Saturday, May 11, 2013

Learning in the Cloud

Here's a video created by English teacher Jen Roberts in which she highlights using cloud computing in the classroom. Which of the tools that she mentions have you tried? What are your thoughts about converting to a cloud-based environment in which student work is no longer kept on paper or stored on a computer or computer network, but rather accessible on the Internet from a variety of sources?



Jen Roberts' Classroom in the Cloud from Jen Roberts on Vimeo.

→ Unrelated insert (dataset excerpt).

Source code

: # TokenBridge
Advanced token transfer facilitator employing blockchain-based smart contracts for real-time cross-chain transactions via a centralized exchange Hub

Jen placed this video on the University of San Diego Department of Learning and Teaching Facebook page. Recently, the University posted that Jen won the Classroom in the Clouds Video Challenge. Jen teaches at Point Loma High School in California. To contact Jen, find her on Twitter @JenRoberts1. In fact, follow her to see how one high school teacher uses Twitter.










4 comments:

@TheJenRoberts said...

Judy, Thank you for posting about my video. I never set out to move my classroom to the cloud. We just migrated there because it made things easier. I write a lot about how I'm teaching and my own learning at http://whatdoyouteach.blogspot.com/ in case anyone is interested.

floworks said...

I really like the posting about cloud. I learn a lot about it in your post..

Matt said...

AWESOME!!

Andrea Rosenfield said...

Yep, Google Docs is a brilliant tool! You can't beat the collaborative features, opportunities for documentation and commenting on students work even after school hours, and the elimination of all that paper clutter. Realistically, I see Google Docs as a tool that can best be implemented at the secondary level. My opinion might certainly change with further discussion and examples of effective elementary use, but I'm not sure this is feasible in a primary classroom. Do you know of any elementary teachers that have used Google Docs with younger students?